■ What to work on:
In your copy, reproduce each entry exactly and include no picture.

■ Task material:
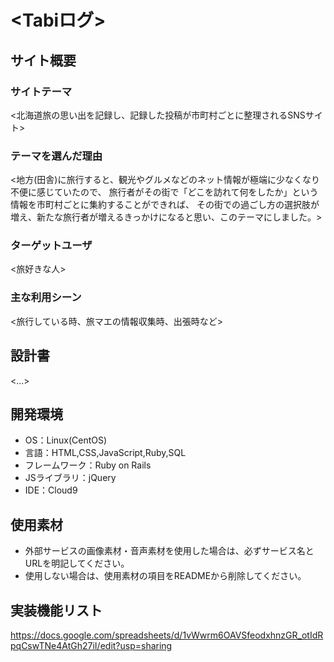 # <Tabiログ>

## サイト概要
### サイトテーマ
<北海道旅の思い出を記録し、記録した投稿が市町村ごとに整理されるSNSサイト>

### テーマを選んだ理由
<地方(田舎)に旅行すると、観光やグルメなどのネット情報が極端に少なくなり不便に感じていたので、
旅行者がその街で「どこを訪れて何をしたか」という情報を市町村ごとに集約することができれば、
その街での過ごし方の選択肢が増え、新たな旅行者が増えるきっかけになると思い、このテーマにしました。>

### ターゲットユーザ
<旅好きな人>

### 主な利用シーン
<旅行している時、旅マエの情報収集時、出張時など>

## 設計書
<...>

## 開発環境
- OS：Linux(CentOS)
- 言語：HTML,CSS,JavaScript,Ruby,SQL
- フレームワーク：Ruby on Rails
- JSライブラリ：jQuery
- IDE：Cloud9

## 使用素材
- 外部サービスの画像素材・音声素材を使用した場合は、必ずサービス名とURLを明記してください。
- 使用しない場合は、使用素材の項目をREADMEから削除してください。

## 実装機能リスト
<https://docs.google.com/spreadsheets/d/1vWwrm6OAVSfeodxhnzGR_otIdRpqCswTNe4AtGh27iI/edit?usp=sharing>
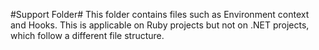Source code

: #Support Folder#
This folder contains files such as Environment context and Hooks. This is applicable on Ruby projects but not on .NET projects, which follow a different file structure.
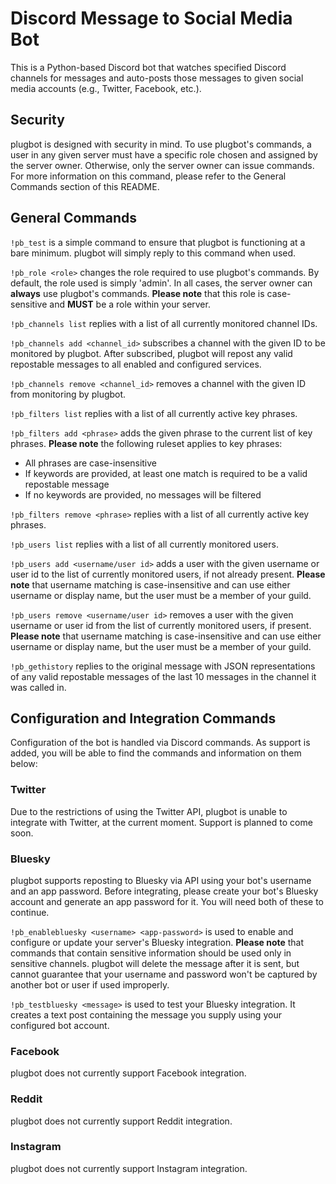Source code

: # Discord Message to Social Media Bot

This is a Python-based Discord bot that watches specified Discord channels for messages and auto-posts those messages to given social media accounts (e.g., Twitter, Facebook, etc.).

## Security

plugbot is designed with security in mind. To use plugbot's commands, a user in any given server must have a specific role chosen and assigned by the server owner. Otherwise, only the server owner can issue commands. For more information on this command, please refer to the General Commands section of this README.

## General Commands

`!pb_test` is a simple command to ensure that plugbot is functioning at a bare minimum. plugbot will simply reply to this command when used.

`!pb_role <role>` changes the role required to use plugbot's commands. By default, the role used is simply 'admin'. In all cases, the server owner can **always** use plugbot's commands. **Please note** that this role is case-sensitive and **MUST** be a role within your server.

`!pb_channels list` replies with a list of all currently monitored channel IDs.

`!pb_channels add <channel_id>` subscribes a channel with the given ID to be monitored by plugbot. After subscribed, plugbot will repost any valid repostable messages to all enabled and configured services.

`!pb_channels remove <channel_id>` removes a channel with the given ID from monitoring by plugbot.

`!pb_filters list` replies with a list of all currently active key phrases.

`!pb_filters add <phrase>` adds the given phrase to the current list of key phrases. **Please note** the following ruleset applies to key phrases:
- All phrases are case-insensitive
- If keywords are provided, at least one match is required to be a valid repostable message
- If no keywords are provided, no messages will be filtered

`!pb_filters remove <phrase>` replies with a list of all currently active key phrases.

`!pb_users list` replies with a list of all currently monitored users.

`!pb_users add <username/user id>` adds a user with the given username or user id to the list of currently monitored users, if not already present. **Please note** that username matching is case-insensitive and can use either username or display name, but the user must be a member of your guild.

`!pb_users remove <username/user id>` removes a user with the given username or user id from the list of currently monitored users, if present. **Please note** that username matching is case-insensitive and can use either username or display name, but the user must be a member of your guild.

`!pb_gethistory` replies to the original message with JSON representations of any valid repostable messages of the last 10 messages in the channel it was called in.

## Configuration and Integration Commands

Configuration of the bot is handled via Discord commands. As support is added, you will be able to find the commands and information on them below:

### Twitter

Due to the restrictions of using the Twitter API, plugbot is unable to integrate with Twitter, at the current moment. Support is planned to come soon.

### Bluesky

plugbot supports reposting to Bluesky via API using your bot's username and an app password. Before integrating, please create your bot's Bluesky account and generate an app password for it. You will need both of these to continue.

`!pb_enablebluesky <username> <app-password>` is used to enable and configure or update your server's Bluesky integration. **Please note** that commands that contain sensitive information should be used only in sensitive channels. plugbot will delete the message after it is sent, but cannot guarantee that your username and password won't be captured by another bot or user if used improperly.

`!pb_testbluesky <message>` is used to test your Bluesky integration. It creates a text post containing the message you supply using your configured bot account.

### Facebook

plugbot does not currently support Facebook integration.

### Reddit

plugbot does not currently support Reddit integration.

### Instagram

plugbot does not currently support Instagram integration.

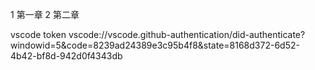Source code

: 1 第一章
2 第二章




vscode token
vscode://vscode.github-authentication/did-authenticate?windowid=5&code=8239ad24389e3c95b4f8&state=8168d372-6d52-4b42-bf8d-942d0f4343db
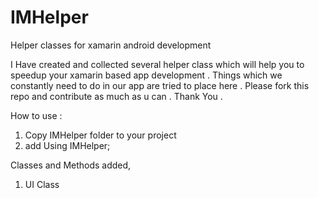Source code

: # IMHelper
Helper classes for xamarin android development

I Have created and collected several helper class which will help you to speedup your xamarin based  app development . 
Things which we constantly need to do in our app are tried to place here . Please fork this repo and contribute as much as u can . Thank You .

How to use :

1. Copy IMHelper folder to your project
2. add Using IMHelper;

Classes and Methods added,

1. UI Class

■ Solution below:
 # <Tabiログ>

## サイト概要
### サイトテーマ
<北海道旅の思い出を記録し、記録した投稿が市町村ごとに整理されるSNSサイト>

### テーマを選んだ理由
<地方(田舎)に旅行すると、観光やグルメなどのネット情報が極端に少なくなり不便に感じていたので、
旅行者がその街で「どこを訪れて何をしたか」という情報を市町村ごとに集約することができれば、
その街での過ごし方の選択肢が増え、新たな旅行者が増えるきっかけになると思い、このテーマにしました。>

### ターゲットユーザ
<旅好きな人>

### 主な利用シーン
<旅行している時、旅マエの情報収集時、出張時など>

## 設計書
<...>

## 開発環境
- OS：Linux(CentOS)
- 言語：HTML,CSS,JavaScript,Ruby,SQL
- フレームワーク：Ruby on Rails
- JSライブラリ：jQuery
- IDE：Cloud9

## 使用素材
- 外部サービスの画像素材・音声素材を使用した場合は、必ずサービス名とURLを明記してください。
- 使用しない場合は、使用素材の項目をREADMEから削除してください。

## 実装機能リスト
<https://docs.google.com/spreadsheets/d/1vWwrm6OAVSfeodxhnzGR_otIdRpqCswTNe4AtGh27iI/edit?usp=sharing>
Source code

: #Support Folder#
This folder contains files such as Environment context and Hooks. This is applicable on Ruby projects but not on .NET projects, which follow a different file structure.
Source code

: # Discord Message to Social Media Bot

This is a Python-based Discord bot that watches specified Discord channels for messages and auto-posts those messages to given social media accounts (e.g., Twitter, Facebook, etc.).

## Security

plugbot is designed with security in mind. To use plugbot's commands, a user in any given server must have a specific role chosen and assigned by the server owner. Otherwise, only the server owner can issue commands. For more information on this command, please refer to the General Commands section of this README.

## General Commands

`!pb_test` is a simple command to ensure that plugbot is functioning at a bare minimum. plugbot will simply reply to this command when used.

`!pb_role <role>` changes the role required to use plugbot's commands. By default, the role used is simply 'admin'. In all cases, the server owner can **always** use plugbot's commands. **Please note** that this role is case-sensitive and **MUST** be a role within your server.

`!pb_channels list` replies with a list of all currently monitored channel IDs.

`!pb_channels add <channel_id>` subscribes a channel with the given ID to be monitored by plugbot. After subscribed, plugbot will repost any valid repostable messages to all enabled and configured services.

`!pb_channels remove <channel_id>` removes a channel with the given ID from monitoring by plugbot.

`!pb_filters list` replies with a list of all currently active key phrases.

`!pb_filters add <phrase>` adds the given phrase to the current list of key phrases. **Please note** the following ruleset applies to key phrases:
- All phrases are case-insensitive
- If keywords are provided, at least one match is required to be a valid repostable message
- If no keywords are provided, no messages will be filtered

`!pb_filters remove <phrase>` replies with a list of all currently active key phrases.

`!pb_users list` replies with a list of all currently monitored users.

`!pb_users add <username/user id>` adds a user with the given username or user id to the list of currently monitored users, if not already present. **Please note** that username matching is case-insensitive and can use either username or display name, but the user must be a member of your guild.

`!pb_users remove <username/user id>` removes a user with the given username or user id from the list of currently monitored users, if present. **Please note** that username matching is case-insensitive and can use either username or display name, but the user must be a member of your guild.

`!pb_gethistory` replies to the original message with JSON representations of any valid repostable messages of the last 10 messages in the channel it was called in.

## Configuration and Integration Commands

Configuration of the bot is handled via Discord commands. As support is added, you will be able to find the commands and information on them below:

### Twitter

Due to the restrictions of using the Twitter API, plugbot is unable to integrate with Twitter, at the current moment. Support is planned to come soon.

### Bluesky

plugbot supports reposting to Bluesky via API using your bot's username and an app password. Before integrating, please create your bot's Bluesky account and generate an app password for it. You will need both of these to continue.

`!pb_enablebluesky <username> <app-password>` is used to enable and configure or update your server's Bluesky integration. **Please note** that commands that contain sensitive information should be used only in sensitive channels. plugbot will delete the message after it is sent, but cannot guarantee that your username and password won't be captured by another bot or user if used improperly.

`!pb_testbluesky <message>` is used to test your Bluesky integration. It creates a text post containing the message you supply using your configured bot account.

### Facebook

plugbot does not currently support Facebook integration.

### Reddit

plugbot does not currently support Reddit integration.

### Instagram

plugbot does not currently support Instagram integration.

Source code

: 1 第一章
2 第二章




vscode token
vscode://vscode.github-authentication/did-authenticate?windowid=5&code=8239ad24389e3c95b4f8&state=8168d372-6d52-4b42-bf8d-942d0f4343db
Source code

: # IMHelper
Helper classes for xamarin android development

I Have created and collected several helper class which will help you to speedup your xamarin based  app development . 
Things which we constantly need to do in our app are tried to place here . Please fork this repo and contribute as much as u can . Thank You .

How to use :

1. Copy IMHelper folder to your project
2. add Using IMHelper;

Classes and Methods added,

1. UI Class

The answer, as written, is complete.